花笙面色發白,這樓蘭,也算是他的半個故鄉了,五年的停留,也已經結識了不少樸素的鄰居。
讓他放下他們的生死于不顧,他也是難以做到。
這時,鄰居老陳頭急匆匆的跑到花笙家門口,在門口細細張望了一會兒。
瞇了瞇眼,看到花笙正在院子里,沖著花笙喊道,“花笙老弟啊,快走吧,”喘了一下,吐出了嘴中的黃沙。
接著喊道,“女皇下令,收拾好細軟,要棄城!”
花笙一個哆嗦,手中的大笤帚掉到了地上,終于非要走到這一步了嗎?
就沒有什么補救的辦法了嗎?
不行,還得找商雅靜。
雷厲風行的花笙說走就走,紀言在后面喊著,“花爺爺,你去哪啊?”
花笙頭也沒回,道,“去皇姑那兒,收拾收拾,你叫上春雨,趕緊跟我走。
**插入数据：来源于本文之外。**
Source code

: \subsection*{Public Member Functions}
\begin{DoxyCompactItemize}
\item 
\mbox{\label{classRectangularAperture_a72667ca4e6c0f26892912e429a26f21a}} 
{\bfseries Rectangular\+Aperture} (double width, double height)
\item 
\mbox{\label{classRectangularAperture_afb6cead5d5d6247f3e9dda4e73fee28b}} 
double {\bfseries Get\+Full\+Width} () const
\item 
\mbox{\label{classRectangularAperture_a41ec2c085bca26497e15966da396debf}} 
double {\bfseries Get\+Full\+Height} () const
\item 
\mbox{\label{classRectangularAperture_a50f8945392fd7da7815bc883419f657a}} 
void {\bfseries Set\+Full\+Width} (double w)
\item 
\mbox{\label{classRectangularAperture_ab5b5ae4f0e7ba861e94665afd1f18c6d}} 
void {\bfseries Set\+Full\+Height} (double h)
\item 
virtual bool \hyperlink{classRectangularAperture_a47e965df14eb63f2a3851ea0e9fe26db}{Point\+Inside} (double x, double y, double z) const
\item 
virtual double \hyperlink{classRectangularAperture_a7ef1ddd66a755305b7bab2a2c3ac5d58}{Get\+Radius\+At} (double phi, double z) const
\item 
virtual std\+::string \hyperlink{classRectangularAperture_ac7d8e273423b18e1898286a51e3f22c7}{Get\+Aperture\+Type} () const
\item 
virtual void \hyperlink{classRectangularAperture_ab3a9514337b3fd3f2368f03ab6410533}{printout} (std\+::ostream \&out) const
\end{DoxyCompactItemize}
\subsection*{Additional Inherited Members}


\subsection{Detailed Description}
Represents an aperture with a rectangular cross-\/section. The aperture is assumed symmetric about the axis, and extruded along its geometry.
”
紀言應了聲好,把杜春雨叫出來。
戈月李濤守家,他們跟著花笙,來回也好有個照應。
沿路走來,發現街上一改這兩日的清凈,沿途行人,皆形色匆匆,速度快的,已經收拾的大包小裹,在門口站定已等待最新的命令。
甚至,紀言還看到崖香在幫一戶沒有女人的人家般行李。
紀言跑過去,杠了杠崖香的肩膀,道“怎么樣啊,還跟你娘鬧別扭呢?”那日崖香擄走李濤后,就沒再見過崖香。
對別人家的事情比較感興趣的紀言,總想一探究竟。
崖香扛著一袋大米,臉不紅氣不喘的道,“要你管!”
然后又往紀言身后瞄了一眼,發現沒有朝思暮想的人兒,又垂下了腦袋,道“濤濤,他還好吧?”
又猶豫了一下,問道,“他,有沒有想我?”
問完,竟派自紅了臉。
紀言頗無語,您還跟您的母親鬧著別扭呢,怎么還信心念念的想著我們李濤呢。
擼起了袖子,準備跟崖香說個明白。
李濤他雖然長得白白凈凈,但肯定喜歡細細軟軟的、就像商枝那樣的美女子的!
話還未說出口,站在一旁的杜春雨把紀言擼起來的袖子又給擼了回來。
淡淡道,“這兒風沙大,還是不要露出胳膊了吧。”
白白嫩嫩的胳膊被粗暴的黃沙一吹,肯定不再細膩。
沒了擼袖子自由的紀言還有點懵,準備了一肚子的話忘得個七七八八。
崖香還在一旁站著等紀言的回話,呆站了半響,也沒再聽到紀言說一句話。
“李濤很好,至于他有沒有想你,你可以去親自問他。”頓了頓,杜春雨接著道,“我們現在要去皇姑家,你跟不跟我們一起去?”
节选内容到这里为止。